The urgency in India, it would seem therefore, is not for tougher laws, but for stringent enforcement of the ones already on the books. Gang rapes are punishable with 10 years to life imprisonment under existing law. Prosecutors have the discretion, which they have exercised in this case, to seek the death penalty when a victim dies.
The more intractable challenge in India is that rape victims are often shamed and intimidated by relatives, perpetrators and police to drop the charges and sometimes even to marry the men who assaulted them. Indeed, shortly after this incident, an 18-year-old woman who had been gang-raped during Diwali in Patiala in Punjab committed suicide because police and village leaders pressured her to withdraw her complaint and marry one of the rapists. Prosecuting police officials who refuse to file rape reports or coerce victims into dropping charges would be a more effective deterrent than the death penalty (which has been exercised just 46 times since India’s independence) for rapists.

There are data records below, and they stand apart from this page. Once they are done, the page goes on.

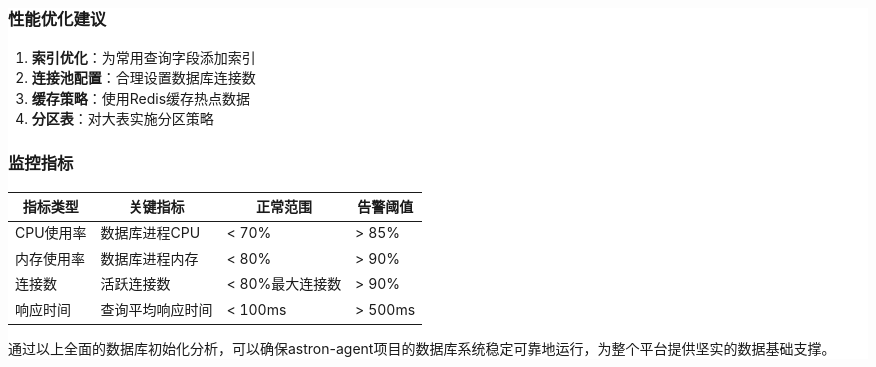 ### 性能优化建议

1. **索引优化**：为常用查询字段添加索引
2. **连接池配置**：合理设置数据库连接数
3. **缓存策略**：使用Redis缓存热点数据
4. **分区表**：对大表实施分区策略

### 监控指标

| 指标类型 | 关键指标 | 正常范围 | 告警阈值 |
|----------|----------|----------|----------|
| CPU使用率 | 数据库进程CPU | < 70% | > 85% |
| 内存使用率 | 数据库进程内存 | < 80% | > 90% |
| 连接数 | 活跃连接数 | < 80%最大连接数 | > 90% |
| 响应时间 | 查询平均响应时间 | < 100ms | > 500ms |

通过以上全面的数据库初始化分析，可以确保astron-agent项目的数据库系统稳定可靠地运行，为整个平台提供坚实的数据基础支撑。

UNDP’s Gender Inequality Index ranked India 129 among 187 countries in its measures of inequities between men and women in reproductive health, empowerment and the labor market. The World Economic Forum’s Gender Gap 2012 report, likewise, ranks India 105 among the 135 countries it evaluated.
The passage of more stringent laws that will only be enforced in the breach will serve to advance neither safety nor equality for India’s women.
What India requires, instead, is a national movement and a societal shift away from the patriarchal mindset and the male-dominated societal institutions and structures that subjugate Indian women in the home, in the workplace and in the community. And that revolution needs no bands and marches to India Gate; it can begin silently in every home.